- WHAT THE TASK ASKS
You are asked to filter the data below and copy every line holding "dendrogram".

====== EXTRACTED MATERIAL ======

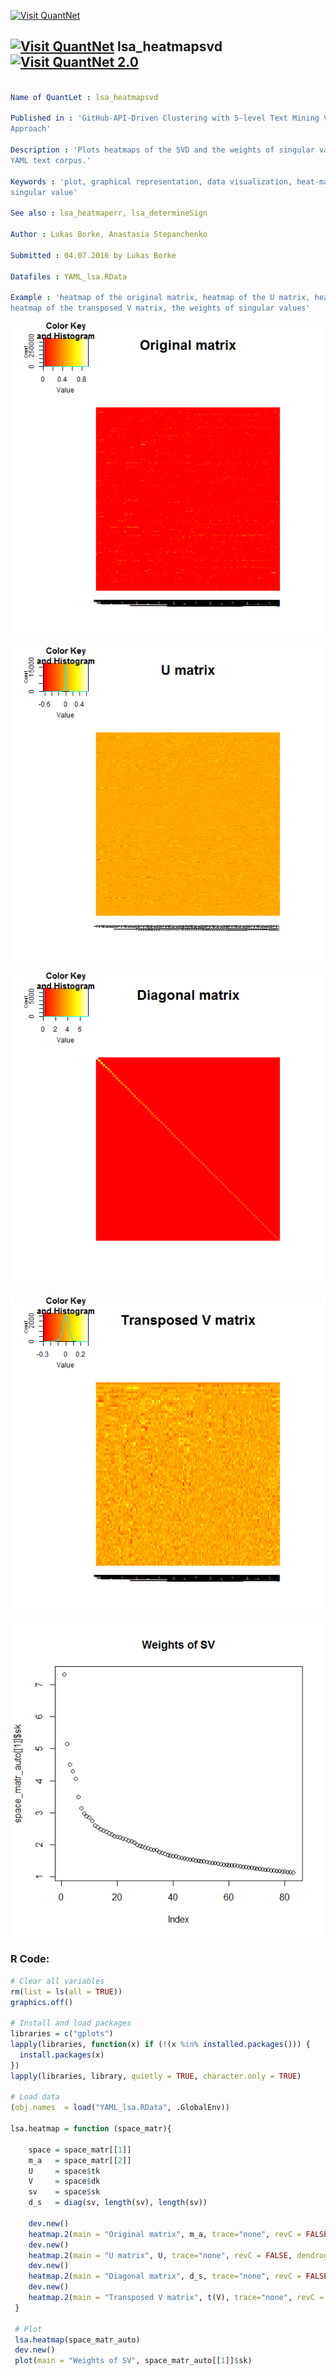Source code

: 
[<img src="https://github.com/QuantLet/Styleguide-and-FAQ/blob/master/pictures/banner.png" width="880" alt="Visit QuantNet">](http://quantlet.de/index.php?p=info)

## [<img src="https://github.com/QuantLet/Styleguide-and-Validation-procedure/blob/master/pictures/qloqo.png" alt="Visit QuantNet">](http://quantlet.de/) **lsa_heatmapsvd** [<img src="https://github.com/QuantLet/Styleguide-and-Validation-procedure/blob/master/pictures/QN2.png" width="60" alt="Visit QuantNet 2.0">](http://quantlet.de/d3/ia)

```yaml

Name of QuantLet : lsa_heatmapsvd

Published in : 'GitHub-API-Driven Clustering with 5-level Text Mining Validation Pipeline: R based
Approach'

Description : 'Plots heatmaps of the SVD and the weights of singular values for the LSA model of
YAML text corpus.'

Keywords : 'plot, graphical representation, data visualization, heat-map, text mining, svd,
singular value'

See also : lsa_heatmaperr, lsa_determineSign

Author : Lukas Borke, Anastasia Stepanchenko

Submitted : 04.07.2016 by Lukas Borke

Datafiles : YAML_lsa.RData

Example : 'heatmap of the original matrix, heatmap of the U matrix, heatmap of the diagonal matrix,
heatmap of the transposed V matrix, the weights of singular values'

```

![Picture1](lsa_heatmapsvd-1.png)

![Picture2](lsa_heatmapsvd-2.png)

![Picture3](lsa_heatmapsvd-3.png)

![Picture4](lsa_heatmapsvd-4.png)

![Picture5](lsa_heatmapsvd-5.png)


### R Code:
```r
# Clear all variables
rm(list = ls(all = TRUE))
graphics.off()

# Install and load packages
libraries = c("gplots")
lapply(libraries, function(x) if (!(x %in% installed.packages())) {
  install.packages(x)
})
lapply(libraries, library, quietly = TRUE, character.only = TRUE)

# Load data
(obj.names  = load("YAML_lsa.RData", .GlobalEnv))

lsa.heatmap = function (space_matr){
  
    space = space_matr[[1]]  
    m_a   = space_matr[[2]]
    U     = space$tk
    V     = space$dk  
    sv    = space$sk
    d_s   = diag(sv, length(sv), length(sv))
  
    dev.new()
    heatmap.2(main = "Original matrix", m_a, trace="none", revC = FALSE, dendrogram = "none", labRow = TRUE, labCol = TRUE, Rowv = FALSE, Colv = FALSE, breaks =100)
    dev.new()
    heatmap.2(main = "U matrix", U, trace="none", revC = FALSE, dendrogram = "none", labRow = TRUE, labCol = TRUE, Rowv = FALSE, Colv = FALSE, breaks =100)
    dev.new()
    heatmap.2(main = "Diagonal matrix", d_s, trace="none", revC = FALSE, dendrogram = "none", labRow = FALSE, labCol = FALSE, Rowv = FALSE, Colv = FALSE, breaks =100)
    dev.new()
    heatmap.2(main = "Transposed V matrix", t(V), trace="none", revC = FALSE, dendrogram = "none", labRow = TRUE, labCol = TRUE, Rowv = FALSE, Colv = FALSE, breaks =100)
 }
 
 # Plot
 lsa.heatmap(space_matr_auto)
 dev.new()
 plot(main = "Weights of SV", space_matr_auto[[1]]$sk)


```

======
====== EXTRACTED MATERIAL ======

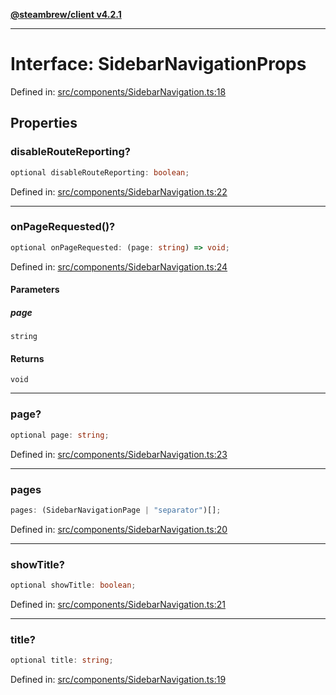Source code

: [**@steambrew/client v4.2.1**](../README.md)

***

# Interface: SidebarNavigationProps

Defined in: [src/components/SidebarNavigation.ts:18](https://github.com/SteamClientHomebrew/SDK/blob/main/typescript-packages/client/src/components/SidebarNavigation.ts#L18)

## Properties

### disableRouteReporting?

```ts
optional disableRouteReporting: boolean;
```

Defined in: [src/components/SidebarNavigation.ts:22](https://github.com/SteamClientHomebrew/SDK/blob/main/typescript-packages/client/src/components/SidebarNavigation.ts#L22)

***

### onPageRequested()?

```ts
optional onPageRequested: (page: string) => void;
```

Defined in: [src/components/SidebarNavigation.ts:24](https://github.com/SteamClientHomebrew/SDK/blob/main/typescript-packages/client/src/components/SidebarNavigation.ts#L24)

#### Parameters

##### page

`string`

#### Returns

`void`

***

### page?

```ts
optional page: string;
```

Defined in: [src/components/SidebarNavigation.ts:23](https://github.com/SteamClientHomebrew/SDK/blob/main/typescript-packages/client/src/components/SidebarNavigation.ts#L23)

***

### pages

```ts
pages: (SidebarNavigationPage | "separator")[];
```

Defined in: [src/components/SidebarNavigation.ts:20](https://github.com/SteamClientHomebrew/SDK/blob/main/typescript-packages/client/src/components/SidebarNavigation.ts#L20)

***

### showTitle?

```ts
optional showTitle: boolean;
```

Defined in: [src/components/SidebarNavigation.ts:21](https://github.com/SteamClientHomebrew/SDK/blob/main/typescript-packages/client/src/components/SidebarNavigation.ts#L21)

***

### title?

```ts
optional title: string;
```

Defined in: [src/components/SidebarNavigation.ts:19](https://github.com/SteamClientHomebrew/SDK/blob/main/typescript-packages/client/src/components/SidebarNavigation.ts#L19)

======

- RESULT OF THIS TASK
    heatmap.2(main = "Original matrix", m_a, trace="none", revC = FALSE, dendrogram = "none", labRow = TRUE, labCol = TRUE, Rowv = FALSE, Colv = FALSE, breaks =100)
    heatmap.2(main = "U matrix", U, trace="none", revC = FALSE, dendrogram = "none", labRow = TRUE, labCol = TRUE, Rowv = FALSE, Colv = FALSE, breaks =100)
    heatmap.2(main = "Diagonal matrix", d_s, trace="none", revC = FALSE, dendrogram = "none", labRow = FALSE, labCol = FALSE, Rowv = FALSE, Colv = FALSE, breaks =100)
    heatmap.2(main = "Transposed V matrix", t(V), trace="none", revC = FALSE, dendrogram = "none", labRow = TRUE, labCol = TRUE, Rowv = FALSE, Colv = FALSE, breaks =100)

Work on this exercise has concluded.